_WHAT YOU ARE ASKED TO DO:_ In the entries below, count every line with the string "items". State the count and nothing else.

_DATASET ENTRIES:_

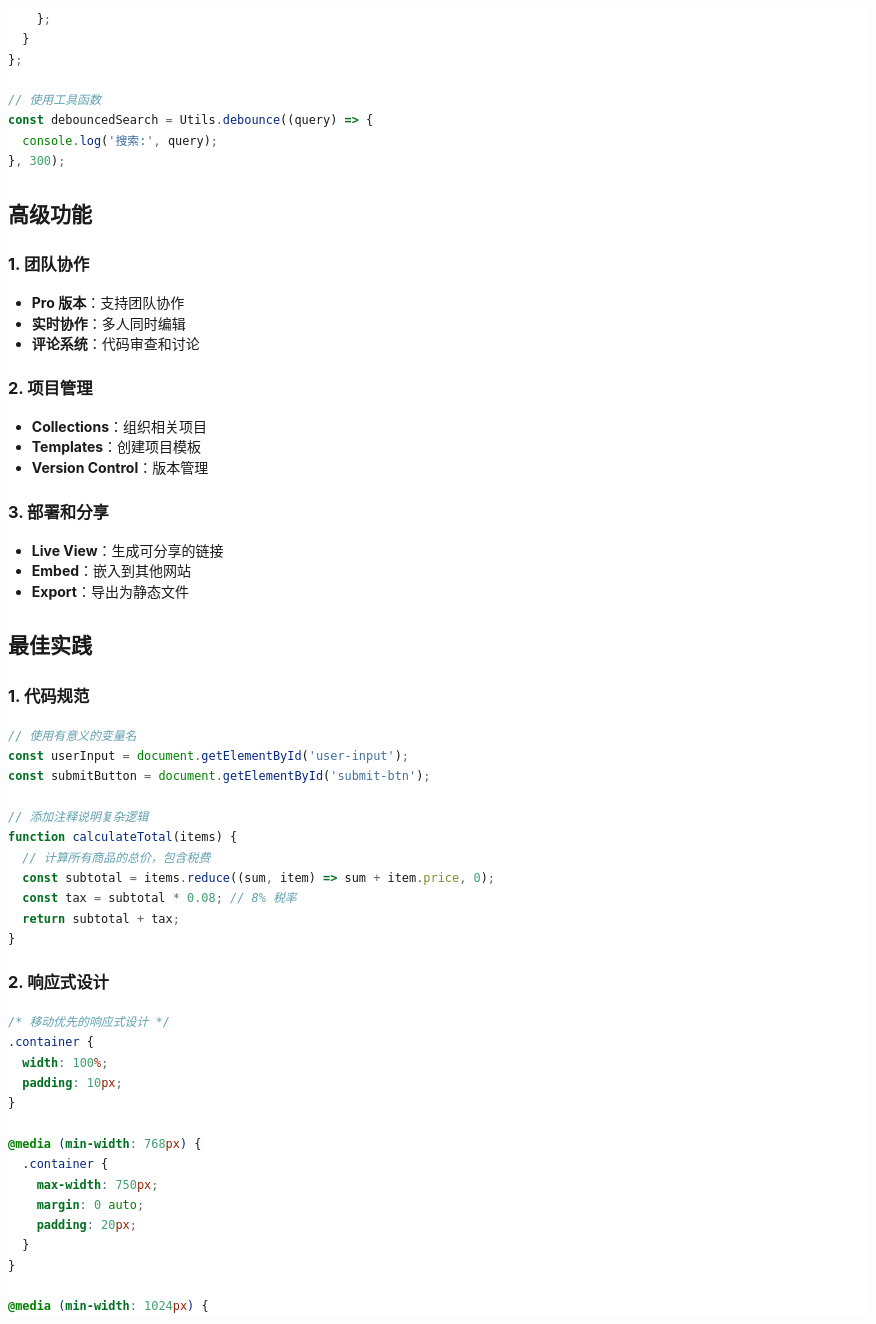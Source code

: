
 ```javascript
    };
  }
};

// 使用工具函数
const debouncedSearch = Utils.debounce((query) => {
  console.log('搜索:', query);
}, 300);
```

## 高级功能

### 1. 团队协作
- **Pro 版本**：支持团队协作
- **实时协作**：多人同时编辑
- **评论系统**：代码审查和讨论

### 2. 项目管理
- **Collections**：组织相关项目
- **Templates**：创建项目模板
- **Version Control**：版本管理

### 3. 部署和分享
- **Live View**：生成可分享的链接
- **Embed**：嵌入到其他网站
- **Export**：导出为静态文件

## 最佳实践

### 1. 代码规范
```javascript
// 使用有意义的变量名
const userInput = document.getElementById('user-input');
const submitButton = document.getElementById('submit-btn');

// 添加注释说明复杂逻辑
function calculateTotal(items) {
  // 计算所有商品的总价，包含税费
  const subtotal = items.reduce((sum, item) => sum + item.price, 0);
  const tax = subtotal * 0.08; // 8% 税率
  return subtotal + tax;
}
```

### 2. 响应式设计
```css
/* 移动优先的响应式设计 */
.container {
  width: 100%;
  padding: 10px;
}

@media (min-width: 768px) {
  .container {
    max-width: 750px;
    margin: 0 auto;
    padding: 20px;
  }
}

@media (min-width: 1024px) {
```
==
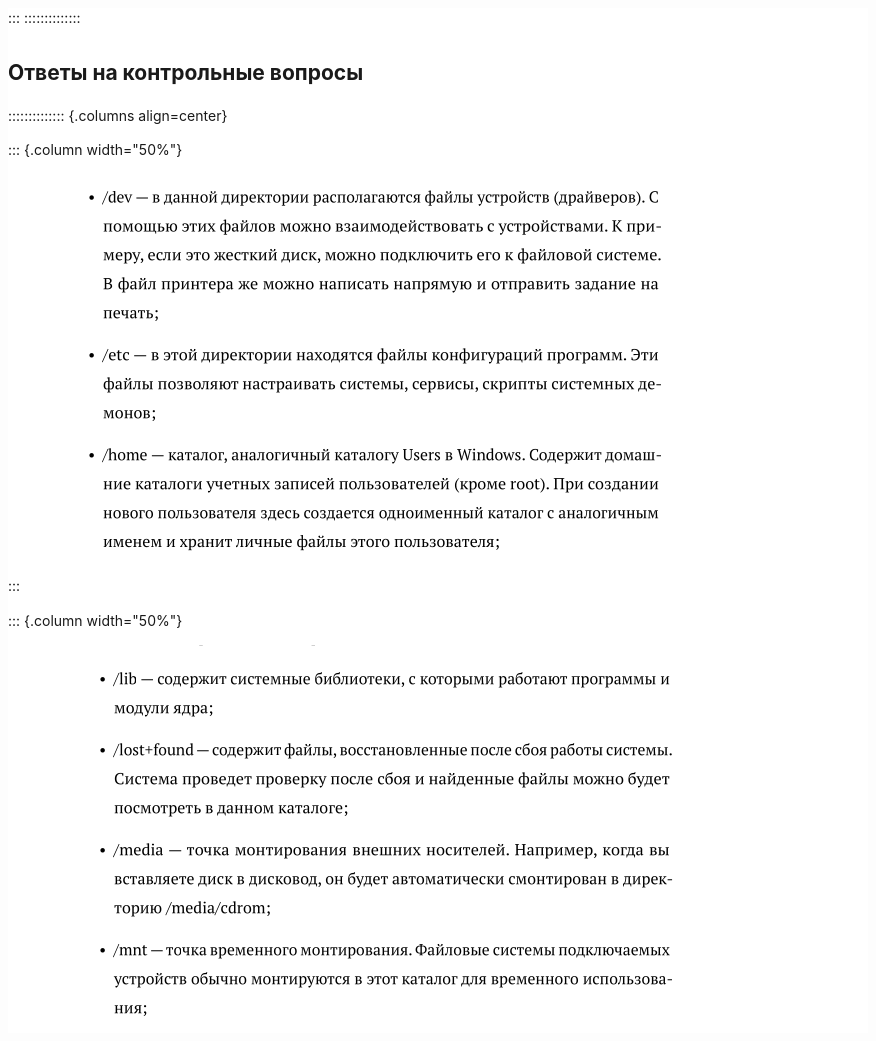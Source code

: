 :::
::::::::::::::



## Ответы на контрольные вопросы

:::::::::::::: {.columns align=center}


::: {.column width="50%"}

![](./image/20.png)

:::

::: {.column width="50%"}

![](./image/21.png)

_FINISHED EXERCISE:_ 2